The Cosmopolitan, June, 1902, pages 229-230:
fig. 2 fig. 3
    Wireless telegraphy, which has been considered only in its larger and commercial aspects, promises, as its use is made steadily easier, to result in complications domestic. The petition of a company for permission to set in the streets of Paris poles for wireless telegraph service, with the idea that "the man in the street" can use it and that its waves can be brought into any household, is a suggestion of illimitable possibilities. From the technical reports, if a layman can presume to interpret them, it appears that wireless telegraphy depends in large part on what are called "Hertzian waves." Whence the name is derived can only be guessed, but a certain wireless telegraphy that is dependent on Hertzian waves is as familiar as love and as old as the Garden of Eden. We all have been operators in our time, receivers and senders of messages; and as to crossing the Atlantic, the "Mayflower" Pilgrims had not been on shore an hour before Hertzian waves from Europe broke on the rock-bound coast and went speeding back over the water. One is tempted to fancy, then, that the scientists are laughing in their sleeves--and Marconi is young, and therefore romantic. The older and commoner term for this spark of wireless telegraphy was simply "sparking"--a term that is well understood.

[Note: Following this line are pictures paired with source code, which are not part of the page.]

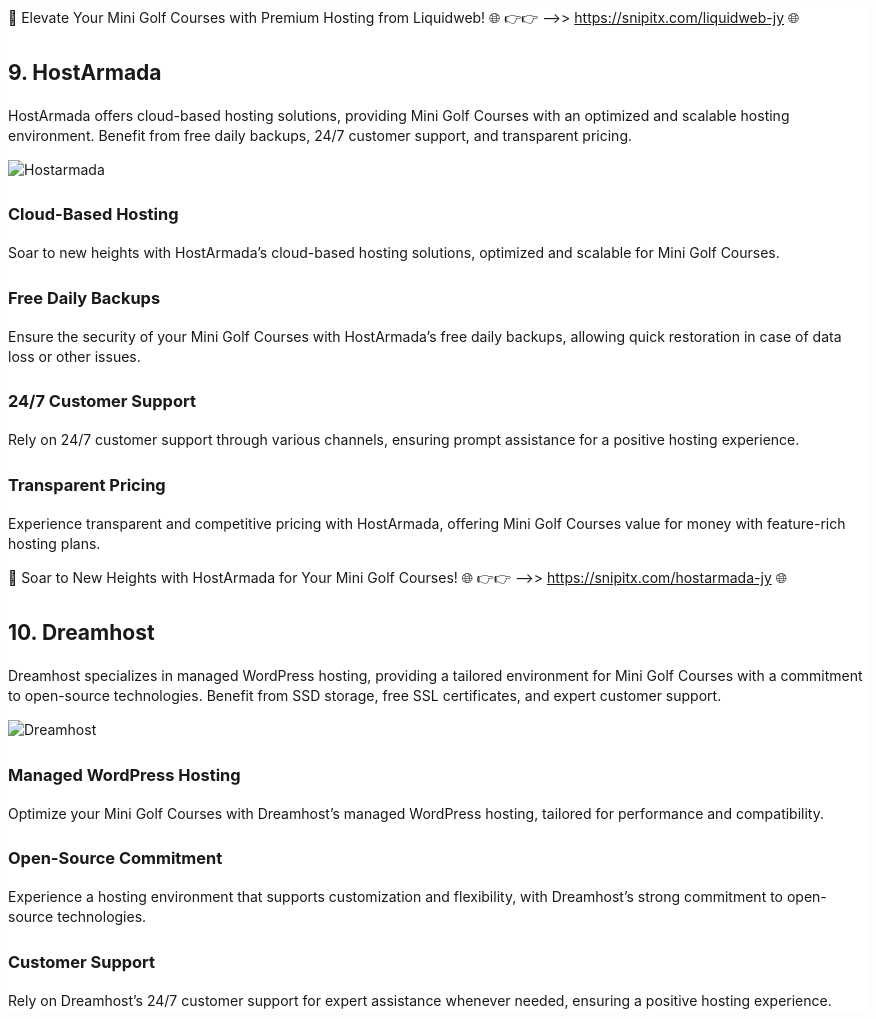 🚀 Elevate Your Mini Golf Courses with Premium Hosting from Liquidweb! 🌐
👉👉 -->> https://snipitx.com/liquidweb-jy 🌐

## 9. HostArmada

HostArmada offers cloud-based hosting solutions, providing Mini Golf Courses with an optimized and scalable hosting environment. Benefit from free daily backups, 24/7 customer support, and transparent pricing.

![Hostarmada](https://i.imgur.com/KFbdf3o.jpeg "Hostarmada Hosting")

### Cloud-Based Hosting
Soar to new heights with HostArmada’s cloud-based hosting solutions, optimized and scalable for Mini Golf Courses.

### Free Daily Backups
Ensure the security of your Mini Golf Courses with HostArmada’s free daily backups, allowing quick restoration in case of data loss or other issues.

### 24/7 Customer Support
Rely on 24/7 customer support through various channels, ensuring prompt assistance for a positive hosting experience.

### Transparent Pricing
Experience transparent and competitive pricing with HostArmada, offering Mini Golf Courses value for money with feature-rich hosting plans.

🚀 Soar to New Heights with HostArmada for Your Mini Golf Courses! 🌐
👉👉 -->> https://snipitx.com/hostarmada-jy 🌐

## 10. Dreamhost

Dreamhost specializes in managed WordPress hosting, providing a tailored environment for Mini Golf Courses with a commitment to open-source technologies. Benefit from SSD storage, free SSL certificates, and expert customer support.

![Dreamhost](https://i.imgur.com/rXIg8ip.jpeg "Dreamhost Hosting")

### Managed WordPress Hosting
Optimize your Mini Golf Courses with Dreamhost’s managed WordPress hosting, tailored for performance and compatibility.

### Open-Source Commitment
Experience a hosting environment that supports customization and flexibility, with Dreamhost’s strong commitment to open-source technologies.

### Customer Support
Rely on Dreamhost’s 24/7 customer support for expert assistance whenever needed, ensuring a positive hosting experience.
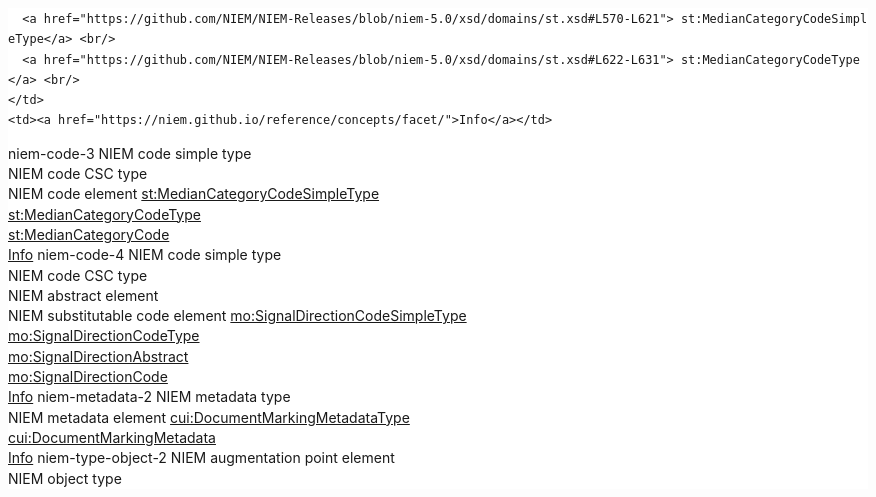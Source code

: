       <a href="https://github.com/NIEM/NIEM-Releases/blob/niem-5.0/xsd/domains/st.xsd#L570-L621"> st:MedianCategoryCodeSimpleType</a> <br/>
      <a href="https://github.com/NIEM/NIEM-Releases/blob/niem-5.0/xsd/domains/st.xsd#L622-L631"> st:MedianCategoryCodeType</a> <br/>
    </td>
    <td><a href="https://niem.github.io/reference/concepts/facet/">Info</a></td>
  </tr>
  <tr>
    <td>niem-code-3</td>
    <td>
      NIEM code simple type <br/>
      NIEM code CSC type <br/>
      NIEM code element
    </td>
    <td>
      <a href="https://github.com/NIEM/NIEM-Releases/blob/niem-5.0/xsd/domains/st.xsd#L570-L621"> st:MedianCategoryCodeSimpleType</a> <br/>
      <a href="https://github.com/NIEM/NIEM-Releases/blob/niem-5.0/xsd/domains/st.xsd#L622-L631"> st:MedianCategoryCodeType</a> <br/>
      <a href="https://github.com/NIEM/NIEM-Releases/blob/niem-5.0/xsd/domains/st.xsd#L1518-L1522"> st:MedianCategoryCode</a> <br/>
    </td>
    <td><a href="https://niem.github.io/reference/concepts/facet/">Info</a></td>
  </tr>
  <tr>
    <td>niem-code-4</td>
    <td>
      NIEM code simple type <br/>
      NIEM code CSC type <br/>
      NIEM abstract element <br/>
      NIEM substitutable code element
    </td>
    <td>
      <a href="https://github.com/NIEM/NIEM-Releases/blob/niem-5.0/xsd/domains/mo.xsd#L1418-L1439"> mo:SignalDirectionCodeSimpleType</a> <br/>
      <a href="https://github.com/NIEM/NIEM-Releases/blob/niem-5.0/xsd/domains/mo.xsd#L1440-L1449"> mo:SignalDirectionCodeType</a> <br/>
      <a href="https://github.com/NIEM/NIEM-Releases/blob/niem-5.0/xsd/domains/mo.xsd#L3457-L3461"> mo:SignalDirectionAbstract</a> <br/>
      <a href="https://github.com/NIEM/NIEM-Releases/blob/niem-5.0/xsd/domains/mo.xsd#L3462-L3466"> mo:SignalDirectionCode</a> <br/>
    </td>
    <td><a href="https://niem.github.io/reference/concepts/facet/">Info</a></td>
  </tr>
  <tr>
    <td>niem-metadata-2</td>
    <td>
      NIEM metadata type <br/>
      NIEM metadata element
    </td>
    <td>
      <a href="https://github.com/NIEM/NIEM-Releases/blob/niem-5.0/xsd/niem-core.xsd#L2902-L2939"> cui:DocumentMarkingMetadataType</a> <br/>
      <a href="https://github.com/NIEM/NIEM-Releases/blob/niem-5.0/xsd/niem-core.xsd#L10138-L10142"> cui:DocumentMarkingMetadata</a> <br/>
    </td>
    <td><a href="https://niem.github.io/reference/concepts/metadata/">Info</a></td>
  </tr>
  <tr>
    <td>niem-type-object-2</td>
    <td>
      NIEM augmentation point element <br/>
      NIEM object type
    </td>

    If there really is a new method of intercourse between persons invisible to each other and without apparent means of communication--if it isn't all a joke--then, obviously, the difficulties of chaperonage are going to be tremendously increased. The sky-scrapers furnish admirable towers. The young man on the twentieth floor of a Broadway building will be subjected, not only to the charms of the stenographer at his elbow, but to those of the stenographers in the upper stories of all the high buildings round about, and in other cities. It is not chaperonage alone that will be difficult, but the getting of any work out of the office force. How are you going to tell when the distracting Hertzian waves are passing in and out, and how are you going to stop them if you know? The cleverness that devises a medium of communication which it is not clever enough to make discoverable until the communication has passed is just a bit too clever. The old-fashioned spark telegraphy could be disrupted by the non-conductor of an unsympathetic chaperon; but this new use of Hertzian waves--if it be new--presents difficulties.